LogAnalyzer
LogAnalyzer copied to clipboard
Ensemble framework of some log based anomaly detection work.
LogAnalyzer
-
Ensemble framework of some log based anomaly detection work.
-
It is the basic thought with feature engineering to analyse raw logs and finally report the potential malicious logs based on a series of processings.
Ongoing:
- dvc experiments
- dvc dags
Feature:
- convert the logs to structured pandas framework
- extract the log keys from raw logs
- analyse the log key exeuction path
- analyse the paramaters in log key
- analyse the time series data generated from window size and time interval by PCA.
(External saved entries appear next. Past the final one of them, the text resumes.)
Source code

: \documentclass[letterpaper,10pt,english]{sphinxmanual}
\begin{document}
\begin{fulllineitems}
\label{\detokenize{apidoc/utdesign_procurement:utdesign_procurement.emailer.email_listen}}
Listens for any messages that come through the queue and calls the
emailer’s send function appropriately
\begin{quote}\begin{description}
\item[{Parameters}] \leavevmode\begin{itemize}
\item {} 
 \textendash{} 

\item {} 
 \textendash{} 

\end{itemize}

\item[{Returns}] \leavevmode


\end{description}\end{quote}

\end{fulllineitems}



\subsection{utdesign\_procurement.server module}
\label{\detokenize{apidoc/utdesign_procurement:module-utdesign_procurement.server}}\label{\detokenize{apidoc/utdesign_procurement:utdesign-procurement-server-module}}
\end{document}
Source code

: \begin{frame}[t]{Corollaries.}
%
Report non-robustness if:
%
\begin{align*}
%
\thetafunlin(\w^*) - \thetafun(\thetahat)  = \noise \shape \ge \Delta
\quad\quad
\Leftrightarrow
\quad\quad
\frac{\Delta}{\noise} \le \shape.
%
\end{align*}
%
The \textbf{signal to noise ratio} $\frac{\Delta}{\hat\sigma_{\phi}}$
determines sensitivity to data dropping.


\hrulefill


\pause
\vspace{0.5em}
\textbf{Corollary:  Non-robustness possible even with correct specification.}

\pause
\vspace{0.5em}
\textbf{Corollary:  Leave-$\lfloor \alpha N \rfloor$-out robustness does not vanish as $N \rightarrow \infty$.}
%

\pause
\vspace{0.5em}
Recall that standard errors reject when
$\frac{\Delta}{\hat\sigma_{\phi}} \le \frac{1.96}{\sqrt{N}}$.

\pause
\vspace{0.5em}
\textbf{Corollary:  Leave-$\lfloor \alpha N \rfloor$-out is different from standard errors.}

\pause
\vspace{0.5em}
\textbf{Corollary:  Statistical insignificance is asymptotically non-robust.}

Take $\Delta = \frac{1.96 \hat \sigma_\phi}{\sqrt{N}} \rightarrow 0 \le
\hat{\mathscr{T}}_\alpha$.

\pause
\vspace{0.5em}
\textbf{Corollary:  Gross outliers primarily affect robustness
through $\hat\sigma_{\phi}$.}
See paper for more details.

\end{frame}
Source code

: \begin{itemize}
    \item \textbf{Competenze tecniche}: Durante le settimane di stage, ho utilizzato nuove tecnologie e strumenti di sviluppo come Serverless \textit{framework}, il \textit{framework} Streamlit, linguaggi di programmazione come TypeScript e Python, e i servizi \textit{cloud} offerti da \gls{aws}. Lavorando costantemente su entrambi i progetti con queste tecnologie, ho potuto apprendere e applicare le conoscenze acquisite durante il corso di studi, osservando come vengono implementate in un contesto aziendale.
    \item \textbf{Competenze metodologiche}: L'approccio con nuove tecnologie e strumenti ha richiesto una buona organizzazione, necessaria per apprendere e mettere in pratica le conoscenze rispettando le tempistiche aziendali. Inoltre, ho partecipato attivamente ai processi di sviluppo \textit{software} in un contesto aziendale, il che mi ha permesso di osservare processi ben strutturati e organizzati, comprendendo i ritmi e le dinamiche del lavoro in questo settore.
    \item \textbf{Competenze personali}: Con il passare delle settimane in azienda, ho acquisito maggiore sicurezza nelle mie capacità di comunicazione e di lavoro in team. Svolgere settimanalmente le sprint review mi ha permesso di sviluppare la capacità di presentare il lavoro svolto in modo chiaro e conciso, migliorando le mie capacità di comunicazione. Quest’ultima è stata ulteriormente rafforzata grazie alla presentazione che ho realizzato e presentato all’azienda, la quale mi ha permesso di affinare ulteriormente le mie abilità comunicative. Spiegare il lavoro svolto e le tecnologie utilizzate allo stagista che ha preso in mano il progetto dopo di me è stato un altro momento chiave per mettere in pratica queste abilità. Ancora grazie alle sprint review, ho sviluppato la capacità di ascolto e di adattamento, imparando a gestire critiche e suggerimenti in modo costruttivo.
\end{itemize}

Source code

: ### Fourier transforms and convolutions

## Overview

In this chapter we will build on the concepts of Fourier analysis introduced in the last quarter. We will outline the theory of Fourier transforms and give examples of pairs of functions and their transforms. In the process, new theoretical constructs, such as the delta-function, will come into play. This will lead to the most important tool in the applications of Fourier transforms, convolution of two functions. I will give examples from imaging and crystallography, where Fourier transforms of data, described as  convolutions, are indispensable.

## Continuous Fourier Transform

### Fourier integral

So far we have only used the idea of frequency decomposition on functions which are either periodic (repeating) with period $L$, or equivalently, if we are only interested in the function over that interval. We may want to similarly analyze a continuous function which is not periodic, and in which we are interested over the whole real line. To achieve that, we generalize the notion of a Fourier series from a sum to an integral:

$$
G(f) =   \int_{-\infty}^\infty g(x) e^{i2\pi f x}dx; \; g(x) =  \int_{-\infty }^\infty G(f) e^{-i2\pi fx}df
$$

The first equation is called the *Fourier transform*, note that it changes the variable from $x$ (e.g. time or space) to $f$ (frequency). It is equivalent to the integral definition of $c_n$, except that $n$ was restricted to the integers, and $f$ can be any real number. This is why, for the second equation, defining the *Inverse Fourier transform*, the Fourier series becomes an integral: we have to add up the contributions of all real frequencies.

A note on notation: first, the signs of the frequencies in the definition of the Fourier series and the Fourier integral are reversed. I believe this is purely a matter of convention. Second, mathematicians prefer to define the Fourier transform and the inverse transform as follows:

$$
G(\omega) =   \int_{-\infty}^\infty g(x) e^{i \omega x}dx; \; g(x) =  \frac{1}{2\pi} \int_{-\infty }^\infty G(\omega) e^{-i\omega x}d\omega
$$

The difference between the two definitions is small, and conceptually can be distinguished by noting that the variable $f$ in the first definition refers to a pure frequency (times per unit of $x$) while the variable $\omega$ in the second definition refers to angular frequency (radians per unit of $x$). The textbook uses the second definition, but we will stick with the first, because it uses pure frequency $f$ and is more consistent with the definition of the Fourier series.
- online learning for feedbacks
For the dataset, I have given some examples and you can put your own data into that folder.
pre-preparation:
# in order to match the libraries versions, please run and build the project in virtual environment
virtualenv env
pip3 install -r requirement.txt
Instructions (In Deeplog_demo folder):
1. Source data:
When the data format is in csv, we need translate them into txt files and split them into batches.
python3 csv_txt_trans.py
You will get notice on inputing the source location and output location.
2. Data analysis:
we use the logparser tool to transform the source txt log files into structured csv files under a folder, the folder is named by the start and end time. (Find the Lenma_demo under the logparser/logparser/demo)
(use Lenma_demo.py with python2) ---> The python3 version is not provided here. You need to set the locations first:
input_dir = '../../Dataset/Linux/Clear/' # set the location to yours
output_dir = '../../Dataset/Linux/Clear_Separate_Structured_Logs/' # set the location to yours
Then you can execute the demo file with python 2.x:
python Lenma_demo.py
In the stage, we calculate the EventTemplate for every log.
3. Variable Selection:
The log_value_vector.py will be used to generate the csv file, which will be used to implement the anomaly detection later.
(and has been integrated into models already in demo)
4. Model detection:
Basiclly, we have two modules for DeepLog
-
Whereas, before implementing the modules, we will first see whether there is obvious malicious logs, we will report them first.
-
After that, we will first implement execution path anomaly detection with Execution_Path_Anomaly.py
-
Finally, we will implement parameter values anomaly detection with Parameter_value_performance_anomaly.py
-
As a plus, there is the ML model using PCA in loglizer.
# go to the folder of model
python3 Execution_Path_Anomaly.py
# go to the folder of model
python3 Parameter_Value_Vector.py
Statement:
- The model is based on off-line work, the online real-time detection is not available.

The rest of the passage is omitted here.